TASK DIRECTIONS> Below are some records; find each line that carries the word "prettyPhoto" and copy it.

INPUT MATERIAL>
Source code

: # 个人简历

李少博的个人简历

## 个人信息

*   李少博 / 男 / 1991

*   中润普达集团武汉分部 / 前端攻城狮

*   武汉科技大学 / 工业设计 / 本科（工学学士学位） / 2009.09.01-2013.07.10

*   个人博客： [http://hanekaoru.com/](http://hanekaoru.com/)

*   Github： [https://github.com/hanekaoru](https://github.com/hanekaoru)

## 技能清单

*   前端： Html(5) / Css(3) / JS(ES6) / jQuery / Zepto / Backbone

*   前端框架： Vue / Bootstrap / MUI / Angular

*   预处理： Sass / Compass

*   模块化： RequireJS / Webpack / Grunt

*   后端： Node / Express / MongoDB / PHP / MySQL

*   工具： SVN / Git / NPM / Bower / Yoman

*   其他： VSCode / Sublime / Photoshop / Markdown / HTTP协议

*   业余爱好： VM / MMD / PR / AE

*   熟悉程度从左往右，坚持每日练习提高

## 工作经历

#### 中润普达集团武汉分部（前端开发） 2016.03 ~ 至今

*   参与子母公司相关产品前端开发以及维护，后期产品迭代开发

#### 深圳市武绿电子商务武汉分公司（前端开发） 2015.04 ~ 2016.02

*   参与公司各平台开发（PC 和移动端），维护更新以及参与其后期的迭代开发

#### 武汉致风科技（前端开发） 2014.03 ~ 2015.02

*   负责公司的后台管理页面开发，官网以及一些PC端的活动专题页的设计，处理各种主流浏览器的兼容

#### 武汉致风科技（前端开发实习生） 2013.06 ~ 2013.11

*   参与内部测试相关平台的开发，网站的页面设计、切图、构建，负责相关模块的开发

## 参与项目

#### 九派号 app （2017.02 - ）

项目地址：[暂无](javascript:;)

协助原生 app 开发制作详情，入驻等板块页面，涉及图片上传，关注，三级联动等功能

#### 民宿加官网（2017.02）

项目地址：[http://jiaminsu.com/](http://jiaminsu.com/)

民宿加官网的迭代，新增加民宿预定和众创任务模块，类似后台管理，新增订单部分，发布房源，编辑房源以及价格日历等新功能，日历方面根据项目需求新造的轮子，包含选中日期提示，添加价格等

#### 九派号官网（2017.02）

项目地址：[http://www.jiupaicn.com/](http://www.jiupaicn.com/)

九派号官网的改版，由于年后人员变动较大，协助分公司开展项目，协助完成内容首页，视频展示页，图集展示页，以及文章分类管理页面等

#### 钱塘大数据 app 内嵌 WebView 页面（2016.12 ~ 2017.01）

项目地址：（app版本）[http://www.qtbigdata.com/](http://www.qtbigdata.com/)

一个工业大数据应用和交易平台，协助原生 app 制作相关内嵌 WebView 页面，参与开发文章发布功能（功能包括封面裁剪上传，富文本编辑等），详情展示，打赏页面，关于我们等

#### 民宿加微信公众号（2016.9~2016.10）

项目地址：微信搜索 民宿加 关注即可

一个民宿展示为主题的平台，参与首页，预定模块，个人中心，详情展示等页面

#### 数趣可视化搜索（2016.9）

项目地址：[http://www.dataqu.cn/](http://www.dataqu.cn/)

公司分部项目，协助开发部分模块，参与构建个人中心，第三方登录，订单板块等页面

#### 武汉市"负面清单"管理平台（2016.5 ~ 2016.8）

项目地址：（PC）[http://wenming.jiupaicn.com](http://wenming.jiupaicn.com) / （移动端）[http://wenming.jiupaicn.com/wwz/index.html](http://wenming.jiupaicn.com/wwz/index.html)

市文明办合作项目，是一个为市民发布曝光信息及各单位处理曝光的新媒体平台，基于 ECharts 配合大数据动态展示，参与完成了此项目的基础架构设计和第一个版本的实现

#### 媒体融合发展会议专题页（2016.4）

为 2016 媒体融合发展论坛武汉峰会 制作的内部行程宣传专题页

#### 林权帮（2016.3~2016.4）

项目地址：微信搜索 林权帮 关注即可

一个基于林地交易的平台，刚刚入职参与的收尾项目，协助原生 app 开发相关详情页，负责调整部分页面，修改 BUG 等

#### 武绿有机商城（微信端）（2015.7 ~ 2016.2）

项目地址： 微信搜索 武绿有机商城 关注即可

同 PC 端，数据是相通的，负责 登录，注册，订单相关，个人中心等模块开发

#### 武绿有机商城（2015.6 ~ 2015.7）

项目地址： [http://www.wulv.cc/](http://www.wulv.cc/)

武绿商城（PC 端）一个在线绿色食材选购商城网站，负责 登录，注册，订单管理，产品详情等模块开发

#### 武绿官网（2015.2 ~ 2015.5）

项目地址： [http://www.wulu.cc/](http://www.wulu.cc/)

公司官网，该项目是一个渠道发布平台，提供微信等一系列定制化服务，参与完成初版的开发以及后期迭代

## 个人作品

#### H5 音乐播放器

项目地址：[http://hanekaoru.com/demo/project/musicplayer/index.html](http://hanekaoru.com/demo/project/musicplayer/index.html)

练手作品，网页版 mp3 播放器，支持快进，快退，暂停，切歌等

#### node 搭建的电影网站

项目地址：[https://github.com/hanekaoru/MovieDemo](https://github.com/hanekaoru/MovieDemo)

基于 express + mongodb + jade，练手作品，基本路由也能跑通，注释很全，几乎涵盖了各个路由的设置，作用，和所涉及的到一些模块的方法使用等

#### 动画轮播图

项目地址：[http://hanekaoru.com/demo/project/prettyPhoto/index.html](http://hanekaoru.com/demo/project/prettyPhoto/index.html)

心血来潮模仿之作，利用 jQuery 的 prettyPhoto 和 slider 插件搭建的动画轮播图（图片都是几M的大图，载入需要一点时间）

REPLY>
项目地址：[http://hanekaoru.com/demo/project/prettyPhoto/index.html](http://hanekaoru.com/demo/project/prettyPhoto/index.html)
心血来潮模仿之作，利用 jQuery 的 prettyPhoto 和 slider 插件搭建的动画轮播图（图片都是几M的大图，载入需要一点时间）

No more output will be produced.